Título: Data mining using relational database management system
Autores: Ma, Xuesong, 1975-
Fecha: 2005
Publicador: McGill University - MCGILL
Fuente:
Tipo: Electronic Thesis or Dissertation
Tema: Computer Science.
Descripción: With the wide availability of huge amounts of data and the imminent demands to transform the raw data into useful information and knowledge, data mining has become an important research field both in the database area and the machine learning areas. Data mining is defined as the process to solve problems by analyzing data already present in the database and discovering knowledge in the data. Database systems provide efficient data storage, fast access structures and a wide variety of indexing methods to speed up data retrieval. Machine learning provides theory support for most of the popular data mining algorithms. Weka-DB combines properties of these two areas to improve the scalability of Weka, which is an open source machine learning software package. Weka implements most of the machine learning algorithms using main memory based data structure, so it cannot handle large datasets that cannot fit into main memory.

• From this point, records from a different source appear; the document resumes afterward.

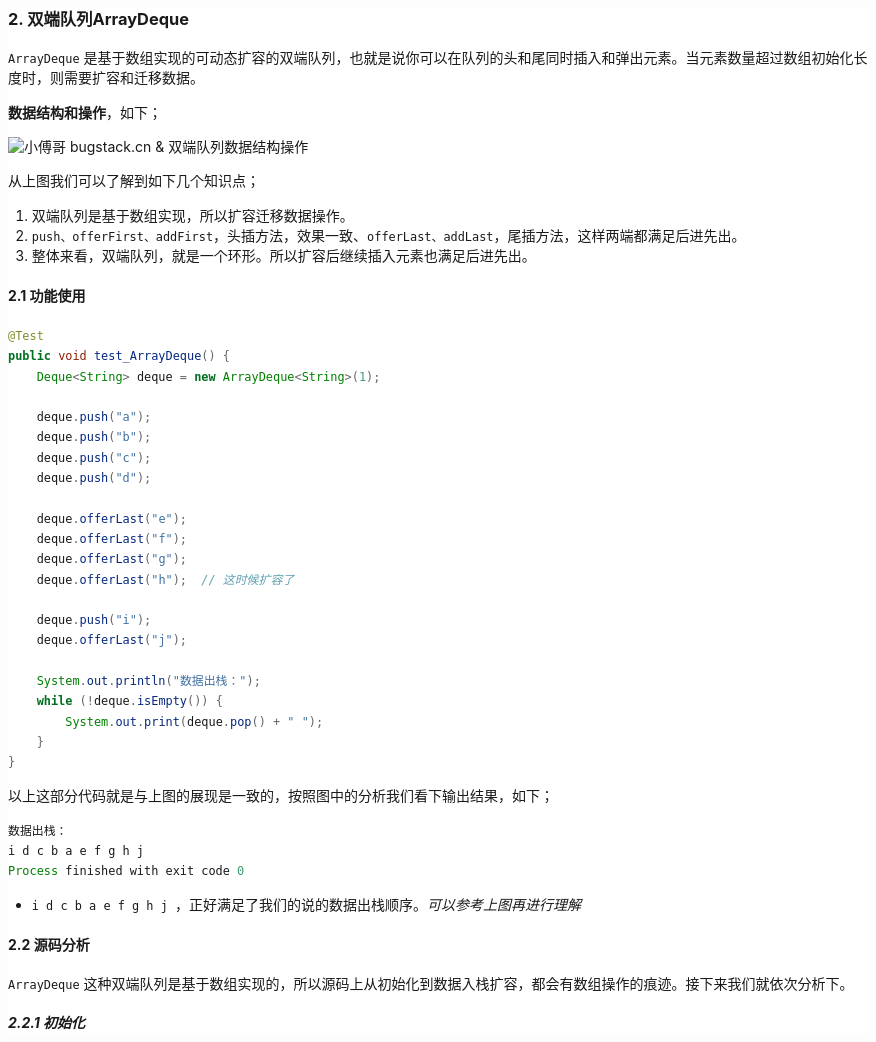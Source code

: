 ### 2. 双端队列ArrayDeque

`ArrayDeque` 是基于数组实现的可动态扩容的双端队列，也就是说你可以在队列的头和尾同时插入和弹出元素。当元素数量超过数组初始化长度时，则需要扩容和迁移数据。

**数据结构和操作**，如下；

![小傅哥 bugstack.cn & 双端队列数据结构操作](https://bugstack.cn/assets/images/2020/interview/interview-10-04.png)

从上图我们可以了解到如下几个知识点；
1. 双端队列是基于数组实现，所以扩容迁移数据操作。
2. `push、offerFirst、addFirst`，头插方法，效果一致、`offerLast、addLast`，尾插方法，这样两端都满足后进先出。
3. 整体来看，双端队列，就是一个环形。所以扩容后继续插入元素也满足后进先出。

#### 2.1 功能使用

```java
@Test
public void test_ArrayDeque() {
    Deque<String> deque = new ArrayDeque<String>(1);
    
    deque.push("a");
    deque.push("b");
    deque.push("c");
    deque.push("d");
    
    deque.offerLast("e");
    deque.offerLast("f");
    deque.offerLast("g");
    deque.offerLast("h");  // 这时候扩容了
    
    deque.push("i");
    deque.offerLast("j");
    
    System.out.println("数据出栈：");
    while (!deque.isEmpty()) {
        System.out.print(deque.pop() + " ");
    }
}
```

以上这部分代码就是与上图的展现是一致的，按照图中的分析我们看下输出结果，如下；

```java
数据出栈：
i d c b a e f g h j 
Process finished with exit code 0
```

- `i d c b a e f g h j `，正好满足了我们的说的数据出栈顺序。*可以参考上图再进行理解*

#### 2.2 源码分析

`ArrayDeque` 这种双端队列是基于数组实现的，所以源码上从初始化到数据入栈扩容，都会有数组操作的痕迹。接下来我们就依次分析下。

##### 2.2.1 初始化
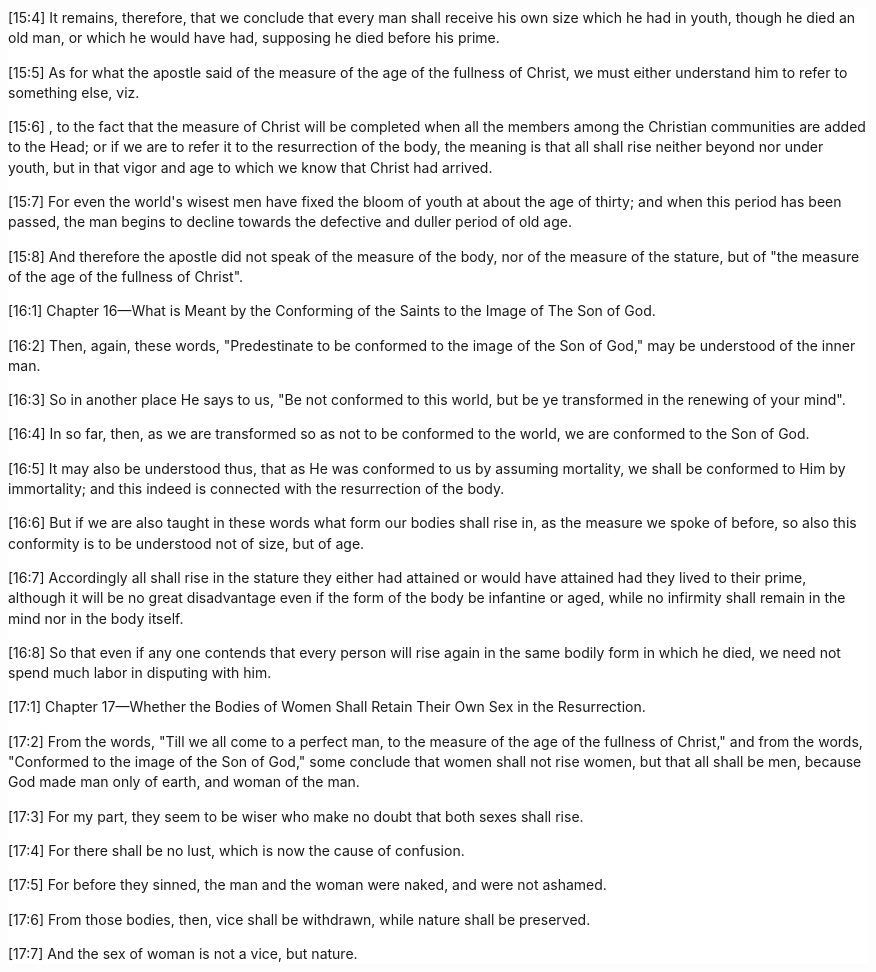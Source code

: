 [15:4] It remains, therefore, that we conclude that every man shall receive his own size which he had in youth, though he died an old man, or which he would have had, supposing he died before his prime.

[15:5] As for what the apostle said of the measure of the age of the fullness of Christ, we must either understand him to refer to something else, viz.

[15:6] , to the fact that the measure of Christ will be completed when all the members among the Christian communities are added to the Head; or if we are to refer it to the resurrection of the body, the meaning is that all shall rise neither beyond nor under youth, but in that vigor and age to which we know that Christ had arrived.

[15:7] For even the world's wisest men have fixed the bloom of youth at about the age of thirty; and when this period has been passed, the man begins to decline towards the defective and duller period of old age.

[15:8] And therefore the apostle did not speak of the measure of the body, nor of the measure of the stature, but of "the measure of the age of the fullness of Christ".

[16:1] Chapter 16—What is Meant by the Conforming of the Saints to the Image of The Son of God.

[16:2] Then, again, these words, "Predestinate to be conformed to the image of the Son of God," may be understood of the inner man.

[16:3] So in another place He says to us, "Be not conformed to this world, but be ye transformed in the renewing of your mind".

[16:4] In so far, then, as we are transformed so as not to be conformed to the world, we are conformed to the Son of God.

[16:5] It may also be understood thus, that as He was conformed to us by assuming mortality, we shall be conformed to Him by immortality; and this indeed is connected with the resurrection of the body.

[16:6] But if we are also taught in these words what form our bodies shall rise in, as the measure we spoke of before, so also this conformity is to be understood not of size, but of age.

[16:7] Accordingly all shall rise in the stature they either had attained or would have attained had they lived to their prime, although it will be no great disadvantage even if the form of the body be infantine or aged, while no infirmity shall remain in the mind nor in the body itself.

[16:8] So that even if any one contends that every person will rise again in the same bodily form in which he died, we need not spend much labor in disputing with him.

[17:1] Chapter 17—Whether the Bodies of Women Shall Retain Their Own Sex in the Resurrection.

[17:2] From the words, "Till we all come to a perfect man, to the measure of the age of the fullness of Christ," and from the words, "Conformed to the image of the Son of God," some conclude that women shall not rise women, but that all shall be men, because  God made man only of earth, and woman of the man.

[17:3] For my part, they seem to be wiser who make no doubt that both sexes shall rise.

[17:4] For there shall be no lust, which is now the cause of confusion.

[17:5] For before they sinned, the man and the woman were naked, and were not ashamed.

[17:6] From those bodies, then, vice shall be withdrawn, while nature shall be preserved.

[17:7] And the sex of woman is not a vice, but nature.
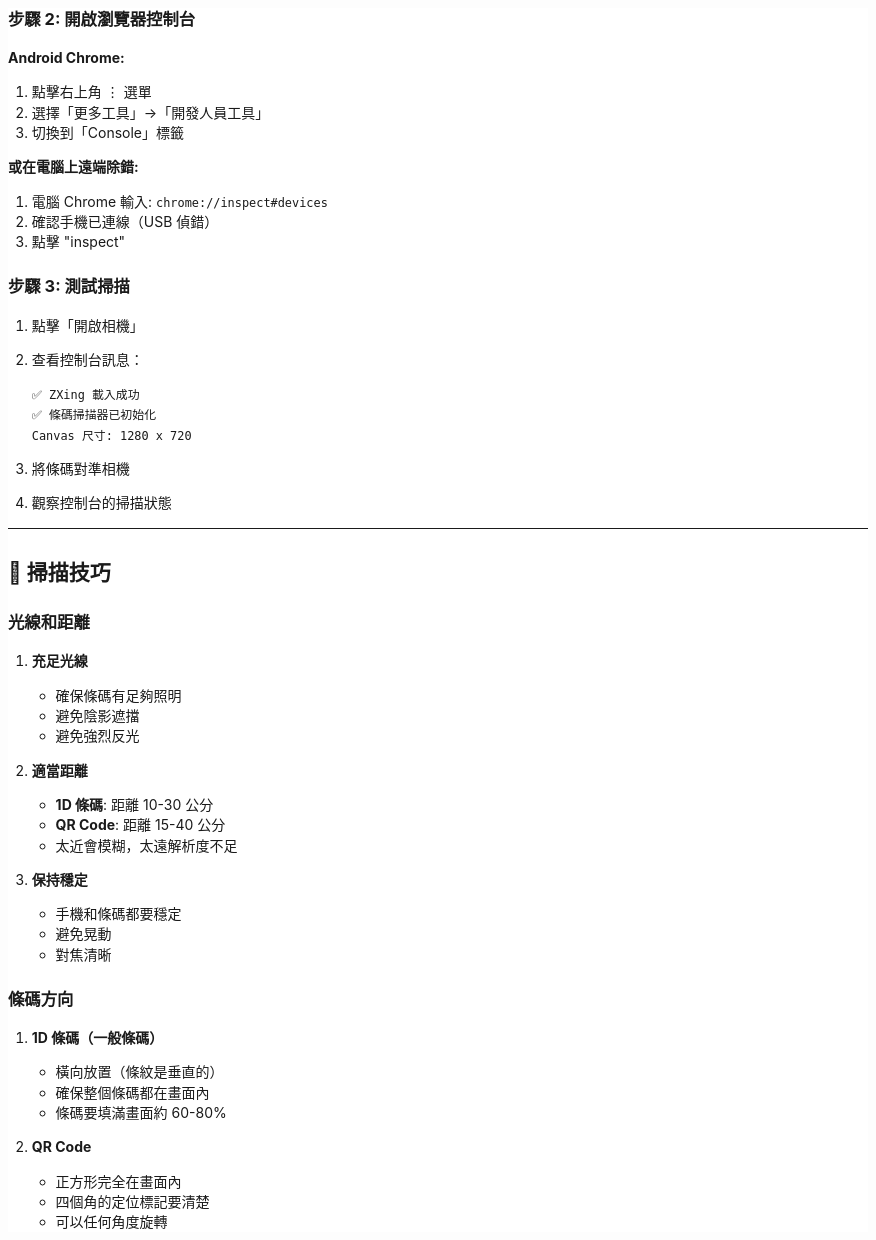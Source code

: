 ### **步驟 2: 開啟瀏覽器控制台**

**Android Chrome:**
1. 點擊右上角 ⋮ 選單
2. 選擇「更多工具」→「開發人員工具」
3. 切換到「Console」標籤

**或在電腦上遠端除錯:**
1. 電腦 Chrome 輸入: `chrome://inspect#devices`
2. 確認手機已連線（USB 偵錯）
3. 點擊 "inspect"

### **步驟 3: 測試掃描**

1. 點擊「開啟相機」
2. 查看控制台訊息：
   ```
   ✅ ZXing 載入成功
   ✅ 條碼掃描器已初始化
   Canvas 尺寸: 1280 x 720
   ```

3. 將條碼對準相機
4. 觀察控制台的掃描狀態

---

## 🎯 掃描技巧

### **光線和距離**

1. **充足光線**
   - 確保條碼有足夠照明
   - 避免陰影遮擋
   - 避免強烈反光

2. **適當距離**
   - **1D 條碼**: 距離 10-30 公分
   - **QR Code**: 距離 15-40 公分
   - 太近會模糊，太遠解析度不足

3. **保持穩定**
   - 手機和條碼都要穩定
   - 避免晃動
   - 對焦清晰

### **條碼方向**

1. **1D 條碼（一般條碼）**
   - 橫向放置（條紋是垂直的）
   - 確保整個條碼都在畫面內
   - 條碼要填滿畫面約 60-80%

2. **QR Code**
   - 正方形完全在畫面內
   - 四個角的定位標記要清楚
   - 可以任何角度旋轉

Weka-DB is implemented to store the data into and access the data from DB2, so it achieves better scalability than Weka. However, the speed of Weka-DB is much slower than Weka because secondary storage access is more expensive than main memory access. In this thesis we extend Weka-DB with a buffer management component to improve the performance of Weka-DB. Furthermore, we increase the scalability of Weka-DB even further by putting further data structures into the database, which uses a buffer to access the data in database. Furthermore, we explore another method to improve the speed of the algorithms, which takes advantage of the data access properties of machine learning algorithms.
Idioma: en